Close military ties with Europe must remain

The British and our continental European neighbours share at least one thing in common. There are times when neither of us can see the wood for the trees. The past few months of Brexit negotiations have been consumed by interminable exchanges on budget contributions, internal markets, WTO rules and passporting for the City of London.

All of these issues are worthy and have to be addressed, but we are left with the wider world assuming that Napoleon was right and that we are, after all, a nation of shopkeepers and not much else. It also implies the same for the French and the Germans, who seem to be having much the same obsessions.

However, the most dangerous consequences of Britain leaving the European Union are not exports and trade. A deal of some kind with the EU will be negotiated now that the British government, rather incoherently, appears to be accepting the need for transitional arrangements over several years. A greater challenge of Brexit to us and the EU is whether, through design or indifference, we will allow Europe to be weakened in a globalising world and our joint security to be compromised at a time when Russia is resurgent and China is emerging as a new superpower. It is, of course, Britain, through the result of our referendum, that is responsible for this serious threat having emerged, but the EU nations have as much interest as we do in dealing with it.
There are two separate, though interconnected, dimensions to the geopolitical challenge we are now going to face. The first is the defence and security of Europe at a time when Vladimir Putin is a serious menace and Donald Trump is, at best, ambivalent about his commitment to Nato and the security of Europe.
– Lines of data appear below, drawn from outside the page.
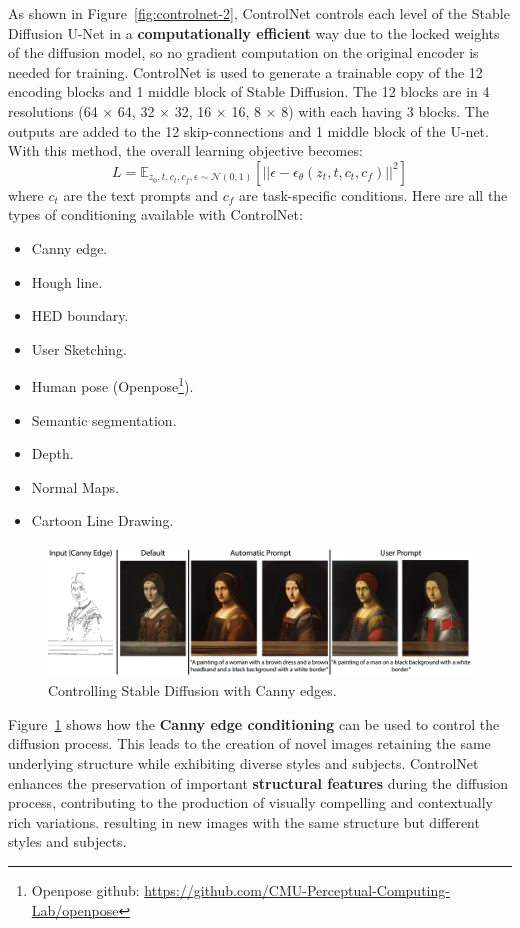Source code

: \documentclass[preprint]{elsarticle}
\begin{document}
As shown in Figure~\ref{fig:controlnet-2}, ControlNet controls each level of the Stable Diffusion U-Net in a 
\textbf{computationally efficient} way due to the locked weights of the diffusion model, so no gradient computation on the original 
encoder is needed for training. 
ControlNet is used to generate a trainable copy of the 12 encoding blocks and 1 middle block of Stable Diffusion. The 12 blocks are in 4 resolutions (64 × 64, 32 × 32, 16 × 16, 8 × 8) with
each having 3 blocks. The outputs are added to the 12 skip-connections and 1 middle block of the
U-net.
With this method, the overall learning objective becomes:
\begin{equation}
	L = \mathbb{E}_{z_0,t,c_t,c_f,\epsilon \sim \mathcal{N}(0,1)}\left[||\epsilon-\epsilon_\theta(z_t,t,c_t,c_f)||^2 \right]
\end{equation}
where $c_t$ are the text prompts and $c_f$ are task-specific conditions.
Here are all the types of conditioning available with ControlNet:
\begin{itemize}
	\item Canny edge.
	\item Hough line.
	\item HED boundary.
	\item User Sketching.
	\item Human pose (Openpose\footnote{Openpose github: \url{https://github.com/CMU-Perceptual-Computing-Lab/openpose}}).
	\item Semantic segmentation.
	\item Depth.
	\item Normal Maps.
	\item Cartoon Line Drawing.
\end{itemize}

\begin{figure}[t]
	\centering
	\includegraphics[scale=0.8]{img/background_img/ControlnetDemo.png}
	\caption{Controlling Stable Diffusion with Canny edges.}
	\label{fig:canny}
\end{figure}

Figure~\ref{fig:canny} shows how the \textbf{Canny edge conditioning} can be used to control the diffusion process.
This leads to the creation of novel images retaining the same underlying structure while exhibiting diverse styles and subjects.
ControlNet enhances the preservation of important \textbf{structural features} during the diffusion process, contributing to the production of visually compelling and contextually rich variations.
resulting in new images with the same structure but different styles and subjects.
\end{document}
The second issue is whether Europe’s voice in the wider world will be heard and listened to by the US, China, Russia and other global powers when an emerging European common foreign policy will no longer have the military weight and diplomatic experience of the United Kingdom to support it. It is not only the UK that now risks irrelevance in global foreign and security policy. It is the European Union as well.

Some take comfort in the fact that the military defence of Europe is the responsibility of Nato and not the EU and that is not directly affected by Brexit. That has considerable truth if it comes to a stark question of peace or war.

Yet the security of Britain and Europe does not depend on Nato alone. It requires, also, political stability, economic growth and diplomatic strength.

It also requires the closest European co-operation in ensuring that Europe’s military capability is of the highest order. Without the UK to veto them, EU countries may now wish to go forward with their proposal to have an EU command and control headquarters operating alongside Nato, to handle relatively modest military operations in support of the UN or for humanitarian purposes. Time will tell whether that will help or harm Nato.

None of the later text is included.